Overfilling wine glasses
If you overfill the glass you won’t be able to enjoy the
wine as much. You need to swirl it,
savour it, and allow it to develop its flavours. Mind you, underfilling is probably worse...
Not being
adventurous enough
My problem is that I don’t eat out often enough which
means that when I do I tend to stick to the things I know I will enjoy. This, in turn, means that I’m not
sufficiently adventurous with my menu choices – I’d rather be safe and happy
than adventurous and risk disappointment.
People have the same problem with wine of course and sometimes things
are fashionable because they’re fashionable, like Prosecco where flavour
appears eventually when you buy a good one, but I’m buggered if I can see what
all the fuss is about otherwise. Pinot
Grigio? Same problem. More interesting
and characterful alternatives of both exist, if only people were bold
enough. I call it “Indian Restaurant
Syndrome” – all that choice and I’m having the bloomin’ Jalfrezi again...
Getting the wine
choice wrong
Look, wine is made first and foremost as an accompaniment
to food. French wines especially evolved
alongside the gastronomy of their own native regions. The same is true of Spain, Italy and the rest
of Europe. The New World are still
catching up. We are well advised not to
bugger this arrangement up by trying to drink red with the seafood from the
mouth of the Loire – the locals invented Muscadet for precisely that
purpose. Yes, I know you might prefer
red wine, but you’ve got a Dover Sole on your plate (you idiot)... Be guided, don’t force food and wine
partnerships that are just plain daft. It’s not as simple as red with meat, white
with fish, there’s a bit more flexibility than that, and you can be creative as
long as you’re still sensible.
Putting ketchup on
everything (you know who you are...)
Claimed, by the older generation, to be the best way to
get young children to eat their vegetables.
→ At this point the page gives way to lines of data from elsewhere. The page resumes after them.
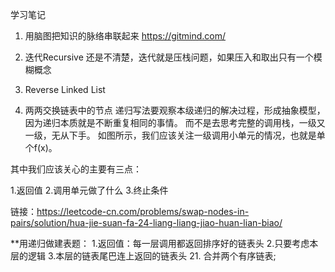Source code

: 学习笔记
1. 用脑图把知识的脉络串联起来
https://gitmind.com/
2. 迭代Recursive 还是不清楚，迭代就是压栈问题，如果压入和取出只有一个模糊概念
206. Reverse Linked List

24. 两两交换链表中的节点
递归写法要观察本级递归的解决过程，形成抽象模型，因为递归本质就是不断重复相同的事情。
而不是去思考完整的调用栈，一级又一级，无从下手。
如图所示，我们应该关注一级调用小单元的情况，也就是单个f(x)。

其中我们应该关心的主要有三点：

1.返回值
2.调用单元做了什么
3.终止条件

链接：https://leetcode-cn.com/problems/swap-nodes-in-pairs/solution/hua-jie-suan-fa-24-liang-liang-jiao-huan-lian-biao/

**用递归做建表题：
1.返回值：每一层调用都返回排序好的链表头
2.只要考虑本层的逻辑
3.本层的链表尾巴连上返回的链表头
21. 合并两个有序链表;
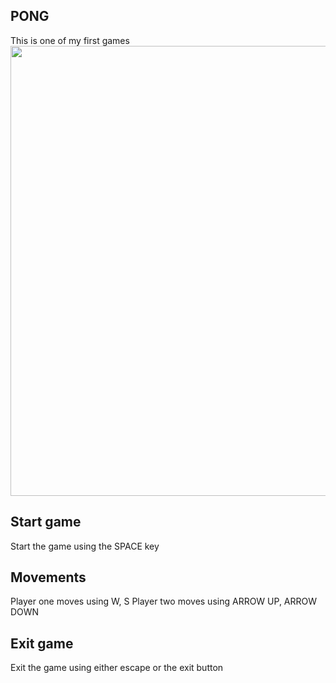 ## PONG

This is one of my first games
<img src="/pong/screenshot" width="720">

## Start game

Start the game using the SPACE key

## Movements

Player one moves using W, S
Player two moves using ARROW UP, ARROW DOWN

## Exit game

Exit the game using either escape or the exit button
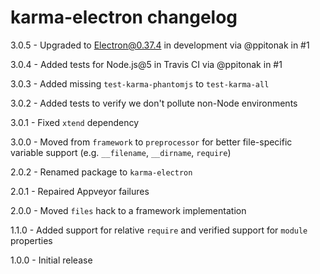 # karma-electron changelog
3.0.5 - Upgraded to Electron@0.37.4 in development via @ppitonak in #1

3.0.4 - Added tests for Node.js@5 in Travis CI via @ppitonak in #1

3.0.3 - Added missing `test-karma-phantomjs` to `test-karma-all`

3.0.2 - Added tests to verify we don't pollute non-Node environments

3.0.1 - Fixed `xtend` dependency

3.0.0 - Moved from `framework` to `preprocessor` for better file-specific variable support (e.g. `__filename`, `__dirname`, `require`)

2.0.2 - Renamed package to `karma-electron`

2.0.1 - Repaired Appveyor failures

2.0.0 - Moved `files` hack to a framework implementation

1.1.0 - Added support for relative `require` and verified support for `module` properties

1.0.0 - Initial release
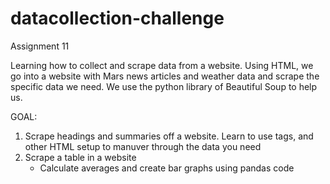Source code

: # datacollection-challenge
Assignment 11

Learning how to collect and scrape data from a website. Using HTML, we go into a website with Mars news articles and weather data and scrape the specific data we need. We use the python library of Beautiful Soup to help us. 

GOAL:
1) Scrape headings and summaries off a website. Learn to use tags, and other HTML setup to manuver through the data you need
2) Scrape a table in a website
     - Calculate averages and create bar graphs using pandas code

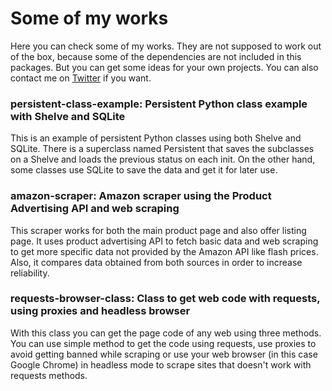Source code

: # Some of my works
Here you can check some of my works. They are not supposed to work out of the box, because some of the dependencies are not included in this packages. But you can get some ideas for your own projects. You can also contact me on [Twitter](https://twitter.com/sergio_teula) if you want.

### persistent-class-example: Persistent Python class example with Shelve and SQLite
This is an example of persistent Python classes using both Shelve and SQLite. There is a superclass named Persistent that saves the subclasses on a Shelve and loads the previous status on each init. On the other hand, some classes use SQLite to save the data and get it for later use.

### amazon-scraper: Amazon scraper using the Product Advertising API and web scraping
This scraper works for both the main product page and also offer listing page. It uses product advertising API to fetch basic data and web scraping to get more specific data not provided by the Amazon API like flash prices. Also, it compares data obtained from both sources in order to increase reliability.

### requests-browser-class: Class to get web code with requests, using proxies and headless browser
With this class you can get the page code of any web using three methods. You can use simple method to get the code using requests, use proxies to avoid getting banned while scraping or use your web browser (in this case Google Chrome) in headless mode to scrape sites that doesn't work with requests methods.
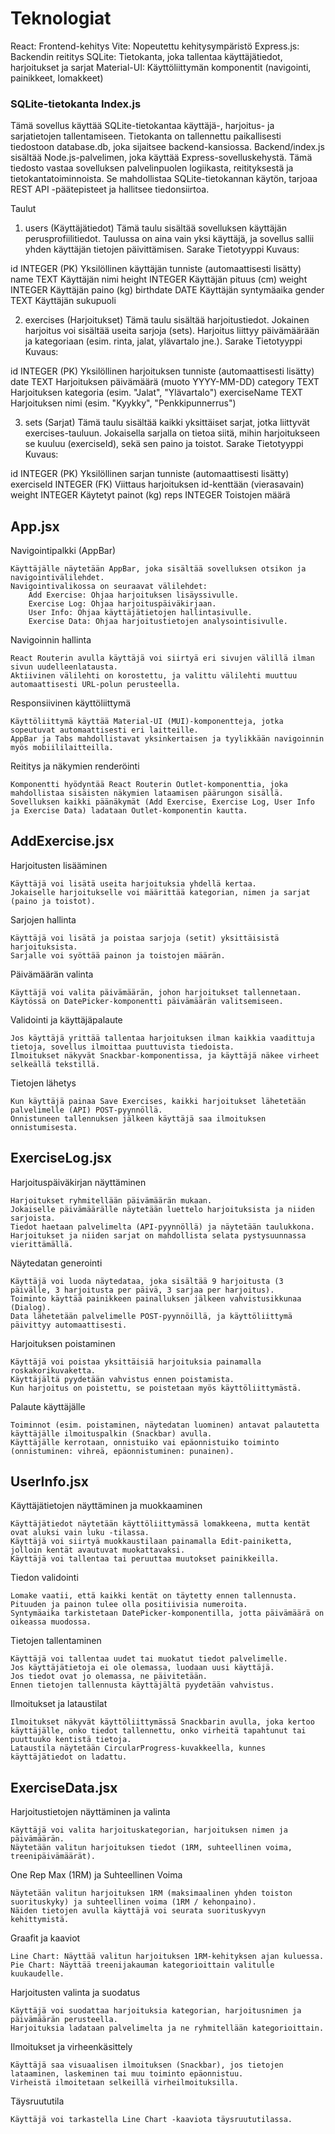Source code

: # Teknologiat
React: Frontend-kehitys
Vite: Nopeutettu kehitysympäristö
Express.js: Backendin reititys
SQLite: Tietokanta, joka tallentaa käyttäjätiedot, harjoitukset ja sarjat
Material-UI: Käyttöliittymän komponentit (navigointi, painikkeet, lomakkeet)

### SQLite-tietokanta Index.js
Tämä sovellus käyttää SQLite-tietokantaa käyttäjä-, harjoitus- ja sarjatietojen tallentamiseen. Tietokanta on tallennettu paikallisesti tiedostoon database.db, joka sijaitsee backend-kansiossa.
Backend/index.js sisältää Node.js-palvelimen, joka käyttää Express-sovelluskehystä. Tämä tiedosto vastaa sovelluksen palvelinpuolen logiikasta, reitityksestä ja tietokantatoiminnoista. Se mahdollistaa SQLite-tietokannan käytön, tarjoaa REST API -päätepisteet ja hallitsee tiedonsiirtoa.

Taulut

1. users (Käyttäjätiedot)
Tämä taulu sisältää sovelluksen käyttäjän perusprofiilitiedot. Taulussa on aina vain yksi käyttäjä, ja sovellus sallii yhden käyttäjän tietojen päivittämisen.
Sarake	Tietotyyppi	Kuvaus:

id	INTEGER (PK)	Yksilöllinen käyttäjän tunniste (automaattisesti lisätty)
name	TEXT	Käyttäjän nimi
height	INTEGER	Käyttäjän pituus (cm)
weight	INTEGER	Käyttäjän paino (kg)
birthdate	DATE	Käyttäjän syntymäaika
gender	TEXT	Käyttäjän sukupuoli

2. exercises (Harjoitukset)
Tämä taulu sisältää harjoitustiedot. Jokainen harjoitus voi sisältää useita sarjoja (sets). Harjoitus liittyy päivämäärään ja kategoriaan (esim. rinta, jalat, ylävartalo jne.).
Sarake	Tietotyyppi	Kuvaus:

id	INTEGER (PK)	Yksilöllinen harjoituksen tunniste (automaattisesti lisätty)
date	TEXT	Harjoituksen päivämäärä (muoto YYYY-MM-DD)
category	TEXT	Harjoituksen kategoria (esim. "Jalat", "Ylävartalo")
exerciseName	TEXT	Harjoituksen nimi (esim. "Kyykky", "Penkkipunnerrus")

3. sets (Sarjat)
Tämä taulu sisältää kaikki yksittäiset sarjat, jotka liittyvät exercises-tauluun. Jokaisella sarjalla on tietoa siitä, mihin harjoitukseen se kuuluu (exerciseId), sekä sen paino ja toistot.
Sarake	Tietotyyppi	Kuvaus:

id	INTEGER (PK)	Yksilöllinen sarjan tunniste (automaattisesti lisätty)
exerciseId	INTEGER (FK)	Viittaus harjoituksen id-kenttään (vierasavain)
weight	INTEGER	Käytetyt painot (kg)
reps	INTEGER	Toistojen määrä

## App.jsx

Navigointipalkki (AppBar)

    Käyttäjälle näytetään AppBar, joka sisältää sovelluksen otsikon ja navigointivälilehdet.
    Navigointivalikossa on seuraavat välilehdet:
        Add Exercise: Ohjaa harjoituksen lisäyssivulle.
        Exercise Log: Ohjaa harjoituspäiväkirjaan.
        User Info: Ohjaa käyttäjätietojen hallintasivulle.
        Exercise Data: Ohjaa harjoitustietojen analysointisivulle.

Navigoinnin hallinta

    React Routerin avulla käyttäjä voi siirtyä eri sivujen välillä ilman sivun uudelleenlatausta.
    Aktiivinen välilehti on korostettu, ja valittu välilehti muuttuu automaattisesti URL-polun perusteella.

Responsiivinen käyttöliittymä

    Käyttöliittymä käyttää Material-UI (MUI)-komponentteja, jotka sopeutuvat automaattisesti eri laitteille.
    AppBar ja Tabs mahdollistavat yksinkertaisen ja tyylikkään navigoinnin myös mobiililaitteilla.

Reititys ja näkymien renderöinti

    Komponentti hyödyntää React Routerin Outlet-komponenttia, joka mahdollistaa sisäisten näkymien lataamisen päärungon sisällä.
    Sovelluksen kaikki päänäkymät (Add Exercise, Exercise Log, User Info ja Exercise Data) ladataan Outlet-komponentin kautta.

## AddExercise.jsx

Harjoitusten lisääminen

    Käyttäjä voi lisätä useita harjoituksia yhdellä kertaa.
    Jokaiselle harjoitukselle voi määrittää kategorian, nimen ja sarjat (paino ja toistot).

Sarjojen hallinta

    Käyttäjä voi lisätä ja poistaa sarjoja (setit) yksittäisistä harjoituksista.
    Sarjalle voi syöttää painon ja toistojen määrän.

Päivämäärän valinta

    Käyttäjä voi valita päivämäärän, johon harjoitukset tallennetaan.
    Käytössä on DatePicker-komponentti päivämäärän valitsemiseen.

Validointi ja käyttäjäpalaute

    Jos käyttäjä yrittää tallentaa harjoituksen ilman kaikkia vaadittuja tietoja, sovellus ilmoittaa puuttuvista tiedoista.
    Ilmoitukset näkyvät Snackbar-komponentissa, ja käyttäjä näkee virheet selkeällä tekstillä.

Tietojen lähetys

    Kun käyttäjä painaa Save Exercises, kaikki harjoitukset lähetetään palvelimelle (API) POST-pyynnöllä.
    Onnistuneen tallennuksen jälkeen käyttäjä saa ilmoituksen onnistumisesta.

## ExerciseLog.jsx
Harjoituspäiväkirjan näyttäminen

    Harjoitukset ryhmitellään päivämäärän mukaan.
    Jokaiselle päivämäärälle näytetään luettelo harjoituksista ja niiden sarjoista.
    Tiedot haetaan palvelimelta (API-pyynnöllä) ja näytetään taulukkona.
    Harjoitukset ja niiden sarjat on mahdollista selata pystysuunnassa vierittämällä.

Näytedatan generointi

    Käyttäjä voi luoda näytedataa, joka sisältää 9 harjoitusta (3 päivälle, 3 harjoitusta per päivä, 3 sarjaa per harjoitus).
    Toiminto käyttää painikkeen painalluksen jälkeen vahvistusikkunaa (Dialog).
    Data lähetetään palvelimelle POST-pyynnöillä, ja käyttöliittymä päivittyy automaattisesti.

Harjoituksen poistaminen

    Käyttäjä voi poistaa yksittäisiä harjoituksia painamalla roskakorikuvaketta.
    Käyttäjältä pyydetään vahvistus ennen poistamista.
    Kun harjoitus on poistettu, se poistetaan myös käyttöliittymästä.

Palaute käyttäjälle

    Toiminnot (esim. poistaminen, näytedatan luominen) antavat palautetta käyttäjälle ilmoituspalkin (Snackbar) avulla.
    Käyttäjälle kerrotaan, onnistuiko vai epäonnistuiko toiminto (onnistuminen: vihreä, epäonnistuminen: punainen).

## UserInfo.jsx

Käyttäjätietojen näyttäminen ja muokkaaminen

    Käyttäjätiedot näytetään käyttöliittymässä lomakkeena, mutta kentät ovat aluksi vain luku -tilassa.
    Käyttäjä voi siirtyä muokkaustilaan painamalla Edit-painiketta, jolloin kentät avautuvat muokattavaksi.
    Käyttäjä voi tallentaa tai peruuttaa muutokset painikkeilla.

Tiedon validointi

    Lomake vaatii, että kaikki kentät on täytetty ennen tallennusta.
    Pituuden ja painon tulee olla positiivisia numeroita.
    Syntymäaika tarkistetaan DatePicker-komponentilla, jotta päivämäärä on oikeassa muodossa.

Tietojen tallentaminen

    Käyttäjä voi tallentaa uudet tai muokatut tiedot palvelimelle.
    Jos käyttäjätietoja ei ole olemassa, luodaan uusi käyttäjä.
    Jos tiedot ovat jo olemassa, ne päivitetään.
    Ennen tietojen tallennusta käyttäjältä pyydetään vahvistus.

Ilmoitukset ja lataustilat

    Ilmoitukset näkyvät käyttöliittymässä Snackbarin avulla, joka kertoo käyttäjälle, onko tiedot tallennettu, onko virheitä tapahtunut tai puuttuuko kentistä tietoja.
    Lataustila näytetään CircularProgress-kuvakkeella, kunnes käyttäjätiedot on ladattu.

## ExerciseData.jsx

Harjoitustietojen näyttäminen ja valinta

    Käyttäjä voi valita harjoituskategorian, harjoituksen nimen ja päivämäärän.
    Näytetään valitun harjoituksen tiedot (1RM, suhteellinen voima, treenipäivämäärät).

One Rep Max (1RM) ja Suhteellinen Voima

    Näytetään valitun harjoituksen 1RM (maksimaalinen yhden toiston suorituskyky) ja suhteellinen voima (1RM / kehonpaino).
    Näiden tietojen avulla käyttäjä voi seurata suorituskyvyn kehittymistä.

Graafit ja kaaviot

    Line Chart: Näyttää valitun harjoituksen 1RM-kehityksen ajan kuluessa.
    Pie Chart: Näyttää treenijakauman kategorioittain valitulle kuukaudelle.

Harjoitusten valinta ja suodatus

    Käyttäjä voi suodattaa harjoituksia kategorian, harjoitusnimen ja päivämäärän perusteella.
    Harjoituksia ladataan palvelimelta ja ne ryhmitellään kategorioittain.

Ilmoitukset ja virheenkäsittely

    Käyttäjä saa visuaalisen ilmoituksen (Snackbar), jos tietojen lataaminen, laskeminen tai muu toiminto epäonnistuu.
    Virheistä ilmoitetaan selkeillä virheilmoituksilla.

Täysruututila

    Käyttäjä voi tarkastella Line Chart -kaaviota täysruututilassa.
I have to say that it seems to work, though the downside is that they
grow up thinking that the world tastes of ketchup and missing out on all those
delicious flavours which your kitchen department spend hours creating. For the same reason the Queen thinks the
world smells like paint, because wherever she goes has just been given a fresh
coat ahead of her visit...
Making coffee with
boiling water
Please don’t do this, it burns the coffee apparently and
brings out the bitter flavours. Tea is a
different matter, in fact freshly boiled water is best but it’s a no no for
coffee.
Buying pre-grated
cheese
I bet you’ve seen them too, on the supermarket shelves,
bags of pre-grated cheese. What’s all
that about? How hard is it to grate a
bit of cheese? You have a grater in the
cupboard right? and cheese is a standard item you keep in stock in your
kitchen? So why the hell do you need to
buy pre-grated cheese? It’s just
lazy. I was thinking of starting a
campaign to rid all shops of pre-grated cheese but it looks like Donald Trump
has beaten me to it. I heard him only
the other day saying that he wanted to “Make America grate again.”
Confusing “this is
bad” with “I don’t like it”
As wine merchants we are very clear on the difference
between these. We have to be. We do a lot of tasting, and I mean A
LOT. We reckon that we taste 30-40 wines
for every one that makes it into our selection, even if only briefly. We weed out the poor, dull, bad value and
just plain boring ones so you can be confident that anything that we put our
name to is a good example of its type at its price. So, please don’t tell us that one of our
wines is poor. You might not like it but
that’s not the same thing, and not liking it is perfectly acceptable. Odd as it may seem, we do actually list a few
wines which we don’t actually like ourselves, but which we still recognise as
good wines. It is perfectly possible to
not like Shakespeare, or cabbage, but just because you don’t like them doesn’t
automatically make them bad.
Right, it’s your turn now. Can you think of any other examples?